Liane E. Philpotts, MD, New Haven, CT (Presenter) Nothing to Disclose
Madhavi Raghu, MD, New Haven, CT (Abstract Co-Author) Nothing to Disclose
Melissa A. Durand, MD, New Haven, CT (Abstract Co-Author) Research Grant, Hologic, Inc
Laura J. Horvath, MD, New Haven, CT (Abstract Co-Author) Nothing to Disclose
Reni S. Butler, MD, New Haven, CT (Abstract Co-Author) Nothing to Disclose
Paul H. Levesque, MD, Madison, CT (Abstract Co-Author) Nothing to Disclose
Regina J. Hooley, MD, New Haven, CT (Abstract Co-Author) Nothing to Disclose
PURPOSE

Much experience has been gained during 5 years of performing screening whole breast ultrasound (US) on women with dense tissue. The purpose of this study was to assess current outcomes of these exams and compare to results obtained in our first year.

METHOD AND MATERIALS

A HIPAA-compliant, retrospective review of the breast imaging database (PenRad, MN) was performed to identify all screening ultrasound exams performed at a satellite office of a tertiary academic cancer hospital, during a 5 month period (10/1/14-2/28/15). All screening US exams were performed by dedicated breast technologists using hand-held scanning and with on-site dedicated breast radiologists available. Only cases reported as normal and dense on recent screening mammogram were included. Patients undergoing diagnostic mammography or follow up ultrasounds were not included. The BIRADS final assessment, positive predictive value (PPV3) and cancer detection rate (CRD) was determined and compared to results obtained in our practice in the first year of performing screening ultrasound (10/1/09 - 9/30/10).

RESULTS

756 supplemental screening US were performed during the time period, of which 708 (94%) were reported as normal (BIRADS 1,2). 40 cases (5%) were reported as BIRADS 3. Only eight biopsies were recommended (BIRADS 4,5 1%) of which 2 were malignant (both invasive ductal carcinoma), PPV3=25%. This yield a cancer detection rate of 2.6 per 1000 (2/756).
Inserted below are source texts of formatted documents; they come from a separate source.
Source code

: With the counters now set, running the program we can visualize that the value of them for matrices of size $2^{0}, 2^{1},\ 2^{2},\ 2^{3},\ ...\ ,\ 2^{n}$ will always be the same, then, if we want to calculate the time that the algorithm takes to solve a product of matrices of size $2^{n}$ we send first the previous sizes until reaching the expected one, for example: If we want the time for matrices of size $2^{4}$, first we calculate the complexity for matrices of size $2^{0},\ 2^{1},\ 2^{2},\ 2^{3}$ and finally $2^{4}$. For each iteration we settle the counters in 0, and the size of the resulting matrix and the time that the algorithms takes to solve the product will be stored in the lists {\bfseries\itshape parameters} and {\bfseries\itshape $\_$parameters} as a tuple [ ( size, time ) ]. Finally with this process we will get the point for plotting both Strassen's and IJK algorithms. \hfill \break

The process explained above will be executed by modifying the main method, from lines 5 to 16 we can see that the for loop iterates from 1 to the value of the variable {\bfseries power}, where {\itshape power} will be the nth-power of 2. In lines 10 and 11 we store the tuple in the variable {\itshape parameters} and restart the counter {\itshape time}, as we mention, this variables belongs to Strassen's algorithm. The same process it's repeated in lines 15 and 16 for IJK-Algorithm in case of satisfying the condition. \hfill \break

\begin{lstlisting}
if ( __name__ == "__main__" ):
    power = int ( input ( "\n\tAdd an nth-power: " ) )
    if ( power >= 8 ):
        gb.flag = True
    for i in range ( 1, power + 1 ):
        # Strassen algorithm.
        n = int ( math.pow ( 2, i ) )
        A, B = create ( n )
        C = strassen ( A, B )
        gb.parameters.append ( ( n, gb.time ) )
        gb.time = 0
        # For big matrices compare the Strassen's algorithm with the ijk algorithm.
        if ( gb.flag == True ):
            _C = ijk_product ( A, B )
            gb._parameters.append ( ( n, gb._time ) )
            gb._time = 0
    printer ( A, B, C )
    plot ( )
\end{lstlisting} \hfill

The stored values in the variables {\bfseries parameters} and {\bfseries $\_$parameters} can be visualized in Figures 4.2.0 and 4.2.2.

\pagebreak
In comparison to our first year results, there has been significant changes with and increase in the rate of BIRADS 1,2 (75% vs 94%, p<0.0001), a decrease in the rate of BIRADS 3 (20% vs 5%, p<0.0001), fewer biopsies recommended BIRADS 4,5 (5% vs 1%, p<0.0001), and an improvement in the PPV3( 6.5% vs 25%, p<0.0001) with maintained CDR (3.2 vs 2.6 per 1000).

CONCLUSION

There has been a large shift in the outcome of supplemental screening ultrasound performed during 5 years with significantly fewer false positives and a higher PPV with maintained CDR, resulting in greatly improved performance of this exam.

CLINICAL RELEVANCE/APPLICATION

With experience, the performance and outcome of supplemental screening ultrasound is greatly improved.